Mathematical Beauty in Rome: Mathematical and Engineering Concepts in Classical Architecture
Global Seminar students may be interested in The following opportunity. While it is not required for GS students, it will better prepare you to get the most out of your study abroad experience this summer. Professor Marino teaches the Renaissance in Rome Global Seminar and has decades of experience living and teaching in Italy.
The Myth of Rome: Eternal City
Why You Should Go:
Mathematical Beauty in Rome (mathinrome.ucsd.edu) explores the mathematics and engineering behind Rome's greatest works of architecture, such as the Colosseum, Pantheon, St. Peter's, and much more. We will address such questions as: How did the Romans use geometry to design the Colosseum? What engineering principles are behind the Pantheon's large dome? How does an aqueduct work? How is mathematical perspective achieved in Raphael's masterpiece of art, The School of Athens? In addition to studying these topics, we will go to the actual sites to see the theory come alive. The program also includes an extensive excursion to Florence, the birthplace of the Renaissance, to study Brunelleschi's dome and to Pisa, Galileo's birthplace, to study the Leaning Tower.

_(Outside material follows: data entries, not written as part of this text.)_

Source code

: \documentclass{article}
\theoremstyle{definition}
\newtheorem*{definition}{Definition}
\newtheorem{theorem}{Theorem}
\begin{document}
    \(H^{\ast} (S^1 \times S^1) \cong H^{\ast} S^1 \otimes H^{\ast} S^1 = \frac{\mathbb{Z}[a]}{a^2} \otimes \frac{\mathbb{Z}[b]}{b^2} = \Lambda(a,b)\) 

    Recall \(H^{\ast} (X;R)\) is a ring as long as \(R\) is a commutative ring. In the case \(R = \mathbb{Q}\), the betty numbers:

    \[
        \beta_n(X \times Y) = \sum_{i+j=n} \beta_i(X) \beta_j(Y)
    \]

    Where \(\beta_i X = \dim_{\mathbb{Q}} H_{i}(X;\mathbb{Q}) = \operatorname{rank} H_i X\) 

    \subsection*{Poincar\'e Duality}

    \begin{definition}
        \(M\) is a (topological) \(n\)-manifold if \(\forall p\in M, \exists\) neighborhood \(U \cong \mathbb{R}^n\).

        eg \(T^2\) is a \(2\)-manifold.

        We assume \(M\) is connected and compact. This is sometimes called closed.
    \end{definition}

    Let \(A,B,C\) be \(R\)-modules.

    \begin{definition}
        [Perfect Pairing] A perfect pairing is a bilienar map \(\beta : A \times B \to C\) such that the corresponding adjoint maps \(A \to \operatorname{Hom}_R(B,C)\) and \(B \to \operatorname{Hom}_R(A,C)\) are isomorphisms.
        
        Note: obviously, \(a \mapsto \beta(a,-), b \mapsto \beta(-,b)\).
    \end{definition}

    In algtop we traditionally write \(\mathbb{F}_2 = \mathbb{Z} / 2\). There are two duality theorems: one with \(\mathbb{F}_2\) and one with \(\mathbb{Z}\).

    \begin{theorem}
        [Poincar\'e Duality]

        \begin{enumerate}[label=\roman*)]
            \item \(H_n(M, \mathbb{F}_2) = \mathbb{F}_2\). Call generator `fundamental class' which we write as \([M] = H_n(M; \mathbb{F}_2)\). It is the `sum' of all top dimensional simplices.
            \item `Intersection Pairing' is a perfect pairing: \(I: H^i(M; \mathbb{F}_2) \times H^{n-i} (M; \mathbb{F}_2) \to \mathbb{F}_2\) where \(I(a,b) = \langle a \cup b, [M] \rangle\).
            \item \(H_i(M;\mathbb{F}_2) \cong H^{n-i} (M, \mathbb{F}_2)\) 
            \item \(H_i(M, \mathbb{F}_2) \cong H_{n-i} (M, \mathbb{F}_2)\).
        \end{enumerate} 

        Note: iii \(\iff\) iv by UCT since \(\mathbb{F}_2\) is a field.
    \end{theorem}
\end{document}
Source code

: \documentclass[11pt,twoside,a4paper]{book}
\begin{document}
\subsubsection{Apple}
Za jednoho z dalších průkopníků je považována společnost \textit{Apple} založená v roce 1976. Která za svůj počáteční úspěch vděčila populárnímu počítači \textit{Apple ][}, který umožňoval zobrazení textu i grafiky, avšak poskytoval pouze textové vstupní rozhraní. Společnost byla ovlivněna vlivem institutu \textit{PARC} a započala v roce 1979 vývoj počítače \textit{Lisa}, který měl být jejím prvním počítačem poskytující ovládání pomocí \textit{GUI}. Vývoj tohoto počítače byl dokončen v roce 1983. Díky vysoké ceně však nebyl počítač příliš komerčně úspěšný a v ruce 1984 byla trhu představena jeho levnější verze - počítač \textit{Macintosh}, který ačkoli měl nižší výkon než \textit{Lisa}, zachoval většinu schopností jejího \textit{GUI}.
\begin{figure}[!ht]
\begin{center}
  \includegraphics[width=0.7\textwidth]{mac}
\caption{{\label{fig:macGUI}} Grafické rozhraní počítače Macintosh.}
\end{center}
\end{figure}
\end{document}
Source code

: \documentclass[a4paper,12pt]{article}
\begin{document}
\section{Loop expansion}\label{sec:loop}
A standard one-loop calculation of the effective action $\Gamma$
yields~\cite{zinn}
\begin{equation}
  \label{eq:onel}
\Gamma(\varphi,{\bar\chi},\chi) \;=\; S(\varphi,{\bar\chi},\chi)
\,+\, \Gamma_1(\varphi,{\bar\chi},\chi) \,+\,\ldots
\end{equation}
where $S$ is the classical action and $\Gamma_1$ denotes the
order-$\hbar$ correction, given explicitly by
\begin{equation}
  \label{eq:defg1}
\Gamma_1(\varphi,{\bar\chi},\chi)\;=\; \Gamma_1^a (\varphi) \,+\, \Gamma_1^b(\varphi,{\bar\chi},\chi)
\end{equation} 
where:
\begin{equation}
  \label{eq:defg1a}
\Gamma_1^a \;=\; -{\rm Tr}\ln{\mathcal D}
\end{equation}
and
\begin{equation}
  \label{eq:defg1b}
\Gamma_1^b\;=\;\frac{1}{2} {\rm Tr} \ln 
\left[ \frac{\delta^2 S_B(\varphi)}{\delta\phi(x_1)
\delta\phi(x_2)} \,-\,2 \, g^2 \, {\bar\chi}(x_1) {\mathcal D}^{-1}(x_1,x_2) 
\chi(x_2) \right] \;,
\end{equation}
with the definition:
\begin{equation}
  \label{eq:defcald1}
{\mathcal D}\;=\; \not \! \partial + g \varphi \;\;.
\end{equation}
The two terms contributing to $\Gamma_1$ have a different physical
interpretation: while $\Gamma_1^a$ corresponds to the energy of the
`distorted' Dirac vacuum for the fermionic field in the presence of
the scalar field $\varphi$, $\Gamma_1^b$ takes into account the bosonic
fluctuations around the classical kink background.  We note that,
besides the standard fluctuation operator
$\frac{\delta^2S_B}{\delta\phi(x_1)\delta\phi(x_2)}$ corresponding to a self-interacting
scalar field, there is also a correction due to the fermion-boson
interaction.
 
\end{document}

The seminar also emphasizes the cultural experience: you will be immersed in the great historical city of Rome, and come in direct contact with a rich culture that has deeply influenced all of western civilization. Over the course of more than two millenia, Rome has produced so much of the world's greatest architecture and art, a good portion of which we can still see today. Rome is also a city of music, with concerts held in beautiful courtyards, churches, piazzas, parks, and even amongst ancient ruins. And of course, there's the food! You have not experienced great pizza, pasta, espresso, and gelato until you've been to Rome.
This seminar is appropriate for all technical majors. Majors of past students included structural engineering, mathematics, mechanical engineering, computer science and engineering, economics, chemical engineering, cognitive science, biochemistry, etc. Indeed, the primary requirement is that you, the prospective student, have a deep curiosity for understanding the great engineering achievements of ancient Rome, and a strong desire to appreciate the mathematical beauty that underlies Rome's classical architecture.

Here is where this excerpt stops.